Yahoo spokesperson Kim Rubey declined to comment on whether HotJobs is on the market, which was first reported Tuesday, April 14, by The New York Times.
On Thursday, April 16, Financial Times also reported that the service was for sale. Both news organizations cited unnamed sources familiar with the company’s plans.
Yahoo acquired HotJobs in December 2001 for $436 million in cash and stock.
Last year, the site ranked third among online job search services with 5.6 million visitors, behind CareerBuilder (9.1 million) and Monster (6.7 million) and just ahead of Indeed (5.1 million), according to comScore, a market intelligence firm. In the survey, HotJobs had the fastest growth rate of the top five sites, with its traffic increasing 146 percent from 2007 to 2008.
One factor that adds value to HotJobs is the strategic partnership that Yahoo formed in 2006 with 150 daily newspapers to provide search capabilities and job listings for their Web sites. The consortium includes major papers such as the Atlanta Journal-Constitution, the Houston Chronicle, and the San Jose Mercury News.
CareerBuilder has formed a similar alliance with the Gannett newspaper chain, while Monster is still trying to build its own newspaper alliance.
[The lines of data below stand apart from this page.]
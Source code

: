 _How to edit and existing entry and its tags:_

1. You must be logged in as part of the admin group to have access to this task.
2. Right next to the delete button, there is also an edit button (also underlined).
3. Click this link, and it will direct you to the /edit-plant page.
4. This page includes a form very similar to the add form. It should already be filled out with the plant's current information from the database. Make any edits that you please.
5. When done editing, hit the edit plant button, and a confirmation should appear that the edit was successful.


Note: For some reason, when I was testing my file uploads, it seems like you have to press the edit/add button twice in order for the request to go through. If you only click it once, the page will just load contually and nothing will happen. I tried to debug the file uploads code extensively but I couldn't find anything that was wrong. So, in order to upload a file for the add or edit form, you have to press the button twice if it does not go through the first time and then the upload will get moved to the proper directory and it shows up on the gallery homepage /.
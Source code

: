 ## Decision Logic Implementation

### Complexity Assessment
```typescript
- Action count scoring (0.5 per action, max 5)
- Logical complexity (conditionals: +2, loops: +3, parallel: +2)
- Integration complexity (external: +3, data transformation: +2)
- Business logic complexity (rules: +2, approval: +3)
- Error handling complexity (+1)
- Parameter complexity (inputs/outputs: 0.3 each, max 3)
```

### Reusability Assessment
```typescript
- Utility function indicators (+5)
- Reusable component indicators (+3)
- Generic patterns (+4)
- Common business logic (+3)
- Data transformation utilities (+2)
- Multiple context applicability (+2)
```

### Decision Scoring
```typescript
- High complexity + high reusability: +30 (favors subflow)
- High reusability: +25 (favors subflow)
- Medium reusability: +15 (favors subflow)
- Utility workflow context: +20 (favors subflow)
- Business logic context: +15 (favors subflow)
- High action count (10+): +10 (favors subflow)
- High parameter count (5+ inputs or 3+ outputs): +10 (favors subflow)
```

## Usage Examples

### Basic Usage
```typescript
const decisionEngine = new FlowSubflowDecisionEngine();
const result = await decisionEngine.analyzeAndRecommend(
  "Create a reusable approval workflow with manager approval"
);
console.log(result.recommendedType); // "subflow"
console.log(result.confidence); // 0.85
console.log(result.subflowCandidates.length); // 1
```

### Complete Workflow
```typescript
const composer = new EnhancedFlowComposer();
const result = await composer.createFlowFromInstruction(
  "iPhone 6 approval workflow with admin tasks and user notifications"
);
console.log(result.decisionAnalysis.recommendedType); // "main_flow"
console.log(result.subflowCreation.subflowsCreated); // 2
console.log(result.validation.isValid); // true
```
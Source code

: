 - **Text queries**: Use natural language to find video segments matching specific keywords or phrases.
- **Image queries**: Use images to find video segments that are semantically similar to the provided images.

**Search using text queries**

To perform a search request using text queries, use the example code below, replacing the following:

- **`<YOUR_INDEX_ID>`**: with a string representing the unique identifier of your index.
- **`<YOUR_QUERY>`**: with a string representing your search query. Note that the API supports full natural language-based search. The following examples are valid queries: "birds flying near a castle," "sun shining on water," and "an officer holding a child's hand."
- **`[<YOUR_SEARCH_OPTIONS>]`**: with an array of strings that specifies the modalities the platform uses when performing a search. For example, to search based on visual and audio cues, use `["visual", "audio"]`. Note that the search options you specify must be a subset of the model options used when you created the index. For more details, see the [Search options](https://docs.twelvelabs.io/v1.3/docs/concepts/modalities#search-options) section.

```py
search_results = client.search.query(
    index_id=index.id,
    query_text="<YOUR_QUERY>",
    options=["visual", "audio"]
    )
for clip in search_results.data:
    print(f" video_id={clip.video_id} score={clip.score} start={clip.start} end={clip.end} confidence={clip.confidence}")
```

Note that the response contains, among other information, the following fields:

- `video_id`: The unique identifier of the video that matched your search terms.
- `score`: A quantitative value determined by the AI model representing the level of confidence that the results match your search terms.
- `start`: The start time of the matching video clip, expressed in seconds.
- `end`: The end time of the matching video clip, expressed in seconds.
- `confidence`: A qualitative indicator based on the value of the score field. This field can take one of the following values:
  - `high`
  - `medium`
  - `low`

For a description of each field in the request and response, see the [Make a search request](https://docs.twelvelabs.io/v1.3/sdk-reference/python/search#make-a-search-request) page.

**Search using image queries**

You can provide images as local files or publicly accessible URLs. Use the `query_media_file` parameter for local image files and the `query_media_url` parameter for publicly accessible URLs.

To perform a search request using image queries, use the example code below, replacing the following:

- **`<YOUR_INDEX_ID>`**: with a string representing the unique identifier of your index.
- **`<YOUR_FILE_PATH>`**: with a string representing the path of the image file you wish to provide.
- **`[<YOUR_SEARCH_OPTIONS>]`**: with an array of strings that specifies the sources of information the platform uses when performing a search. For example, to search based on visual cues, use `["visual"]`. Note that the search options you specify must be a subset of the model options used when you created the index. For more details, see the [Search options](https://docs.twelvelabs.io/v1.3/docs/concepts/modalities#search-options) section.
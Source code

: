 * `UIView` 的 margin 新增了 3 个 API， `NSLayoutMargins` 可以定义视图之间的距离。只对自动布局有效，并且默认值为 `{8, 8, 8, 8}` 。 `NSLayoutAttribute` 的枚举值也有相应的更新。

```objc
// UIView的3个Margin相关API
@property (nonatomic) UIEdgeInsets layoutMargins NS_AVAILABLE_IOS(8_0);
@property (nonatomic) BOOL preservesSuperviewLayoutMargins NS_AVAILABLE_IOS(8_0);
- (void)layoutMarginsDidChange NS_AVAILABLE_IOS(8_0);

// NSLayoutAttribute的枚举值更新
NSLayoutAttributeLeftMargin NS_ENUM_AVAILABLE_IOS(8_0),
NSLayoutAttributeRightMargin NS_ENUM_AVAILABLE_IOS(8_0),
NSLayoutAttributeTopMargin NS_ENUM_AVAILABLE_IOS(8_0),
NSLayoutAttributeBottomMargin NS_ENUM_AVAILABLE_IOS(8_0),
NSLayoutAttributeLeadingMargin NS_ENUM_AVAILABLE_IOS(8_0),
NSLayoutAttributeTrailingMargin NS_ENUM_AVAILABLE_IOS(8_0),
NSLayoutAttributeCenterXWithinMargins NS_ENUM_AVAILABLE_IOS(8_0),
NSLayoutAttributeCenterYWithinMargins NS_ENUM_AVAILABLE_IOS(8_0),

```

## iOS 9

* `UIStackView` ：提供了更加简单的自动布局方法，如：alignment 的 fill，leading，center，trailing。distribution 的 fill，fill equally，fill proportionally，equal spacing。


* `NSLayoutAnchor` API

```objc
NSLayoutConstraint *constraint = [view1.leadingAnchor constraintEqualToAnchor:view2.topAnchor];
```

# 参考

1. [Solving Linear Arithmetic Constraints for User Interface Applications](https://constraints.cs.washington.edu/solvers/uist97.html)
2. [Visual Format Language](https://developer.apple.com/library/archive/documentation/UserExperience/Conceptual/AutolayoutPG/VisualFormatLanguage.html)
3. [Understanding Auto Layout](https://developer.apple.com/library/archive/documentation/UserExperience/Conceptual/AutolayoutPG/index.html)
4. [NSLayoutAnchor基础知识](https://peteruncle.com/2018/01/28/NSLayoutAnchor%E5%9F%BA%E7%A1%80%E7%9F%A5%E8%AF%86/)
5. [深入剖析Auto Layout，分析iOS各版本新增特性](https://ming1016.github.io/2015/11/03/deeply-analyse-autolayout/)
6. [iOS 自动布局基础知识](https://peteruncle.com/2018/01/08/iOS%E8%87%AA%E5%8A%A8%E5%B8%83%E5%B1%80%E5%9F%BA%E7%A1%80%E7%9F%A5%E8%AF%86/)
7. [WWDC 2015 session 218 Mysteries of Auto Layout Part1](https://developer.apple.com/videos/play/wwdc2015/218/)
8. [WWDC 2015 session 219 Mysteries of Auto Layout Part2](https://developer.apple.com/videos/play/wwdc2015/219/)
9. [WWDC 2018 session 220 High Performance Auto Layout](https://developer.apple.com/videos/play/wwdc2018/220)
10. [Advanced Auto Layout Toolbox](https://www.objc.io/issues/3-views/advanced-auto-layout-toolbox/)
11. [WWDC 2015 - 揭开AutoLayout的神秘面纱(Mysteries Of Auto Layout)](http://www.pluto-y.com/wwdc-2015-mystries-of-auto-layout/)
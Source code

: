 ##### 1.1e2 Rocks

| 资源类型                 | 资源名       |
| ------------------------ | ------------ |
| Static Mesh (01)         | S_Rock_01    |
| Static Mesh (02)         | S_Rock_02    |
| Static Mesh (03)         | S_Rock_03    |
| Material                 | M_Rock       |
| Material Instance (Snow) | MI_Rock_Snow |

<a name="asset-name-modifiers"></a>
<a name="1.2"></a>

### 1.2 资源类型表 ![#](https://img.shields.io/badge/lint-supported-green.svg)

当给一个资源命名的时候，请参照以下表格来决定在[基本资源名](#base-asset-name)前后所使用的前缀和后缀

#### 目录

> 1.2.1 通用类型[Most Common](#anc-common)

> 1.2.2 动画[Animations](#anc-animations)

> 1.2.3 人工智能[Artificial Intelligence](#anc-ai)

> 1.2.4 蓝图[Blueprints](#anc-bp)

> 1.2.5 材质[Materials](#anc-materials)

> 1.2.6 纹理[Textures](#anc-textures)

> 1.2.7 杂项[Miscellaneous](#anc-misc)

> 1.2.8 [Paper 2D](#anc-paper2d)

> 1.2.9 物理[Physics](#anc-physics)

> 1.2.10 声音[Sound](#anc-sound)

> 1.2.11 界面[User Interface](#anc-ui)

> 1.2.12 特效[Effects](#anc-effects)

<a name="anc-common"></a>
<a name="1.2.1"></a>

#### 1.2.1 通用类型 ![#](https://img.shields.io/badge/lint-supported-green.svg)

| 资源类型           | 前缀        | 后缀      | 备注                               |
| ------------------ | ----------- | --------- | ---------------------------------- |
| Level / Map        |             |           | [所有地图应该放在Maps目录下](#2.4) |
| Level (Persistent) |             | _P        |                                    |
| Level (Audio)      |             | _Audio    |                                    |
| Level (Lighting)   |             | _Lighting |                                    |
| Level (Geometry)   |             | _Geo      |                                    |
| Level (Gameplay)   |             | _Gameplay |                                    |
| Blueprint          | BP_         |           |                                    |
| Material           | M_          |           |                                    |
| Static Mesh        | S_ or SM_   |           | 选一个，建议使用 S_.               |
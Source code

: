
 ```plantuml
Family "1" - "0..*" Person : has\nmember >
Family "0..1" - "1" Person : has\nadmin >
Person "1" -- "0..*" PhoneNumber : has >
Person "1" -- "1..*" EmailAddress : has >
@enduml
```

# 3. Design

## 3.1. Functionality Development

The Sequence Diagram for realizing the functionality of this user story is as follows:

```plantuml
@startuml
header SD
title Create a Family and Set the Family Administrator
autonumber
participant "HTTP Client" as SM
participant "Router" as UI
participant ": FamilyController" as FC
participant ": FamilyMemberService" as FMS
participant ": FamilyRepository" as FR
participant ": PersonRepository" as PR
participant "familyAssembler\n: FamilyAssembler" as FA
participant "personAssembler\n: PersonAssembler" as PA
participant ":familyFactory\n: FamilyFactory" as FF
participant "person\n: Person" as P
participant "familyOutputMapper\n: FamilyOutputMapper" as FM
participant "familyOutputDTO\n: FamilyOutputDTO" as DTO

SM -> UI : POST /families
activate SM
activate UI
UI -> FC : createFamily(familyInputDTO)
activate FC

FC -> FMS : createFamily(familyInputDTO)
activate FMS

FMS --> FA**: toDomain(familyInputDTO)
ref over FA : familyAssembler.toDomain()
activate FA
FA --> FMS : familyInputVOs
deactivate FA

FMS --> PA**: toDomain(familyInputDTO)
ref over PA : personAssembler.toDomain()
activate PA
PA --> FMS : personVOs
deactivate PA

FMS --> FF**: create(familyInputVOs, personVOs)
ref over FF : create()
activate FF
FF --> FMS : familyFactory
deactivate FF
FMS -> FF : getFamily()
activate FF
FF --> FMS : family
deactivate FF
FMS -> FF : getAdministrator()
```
Nevertheless, industry analysts have long questioned whether HotJobs is a good fit with Yahoo’s search engine, news aggregation and e-mail businesses. In a March conference call with Morgan Stanley analyst Mary Meeker, newly installed Yahoo CEO Carol Bartz differentiated HotJobs from Yahoo’s core businesses and described it as one of the Yahoo assets “up for examination.”
Standard & Poor’s stock analyst Scott Kessler said that selling HotJobs makes sense, because Yahoo “is in dire need of better prioritizing and refocusing the businesses that mean the most to it.”
Whether Yahoo will be able to find a buyer is unclear.
Kessler declined to identify specific potential suitors, but said that a consolidation with another similar site such as CareerBuilder or Monster might make sense.
Other potential buyers might include a major media company with extensive local operations in the U.S., or a private equity group. He noted, however, that current tightness in the capital markets may hinder potential buyers.
“Capital is difficult to come by,” he said.
Peter Zollman, founder of Classified Intelligence, a research and consulting firm that counts HotJobs, CareerBuilder and Monster among its clients, discounted the sale rumor. He said that Bartz recently met with the newspaper consortium members in Las Vegas and assured them that HotJobs was not for sale.
However, Zollman described an uncertain future for all-purpose job listing services such as HotJobs. He said recent research shows that corporate recruiters increasingly are turning to specialized sites and also to social networks such as LinkedIn as sources of talent. Sites such as HotJobs will have to evolve to survive, he said.
“We don’t believe that the future is going to be general-purpose boards like Monster, CareerBuilder and HotJobs are now,” Zollman said. “But all three are working to deliver new audiences and new products, so I wouldn’t count them out.”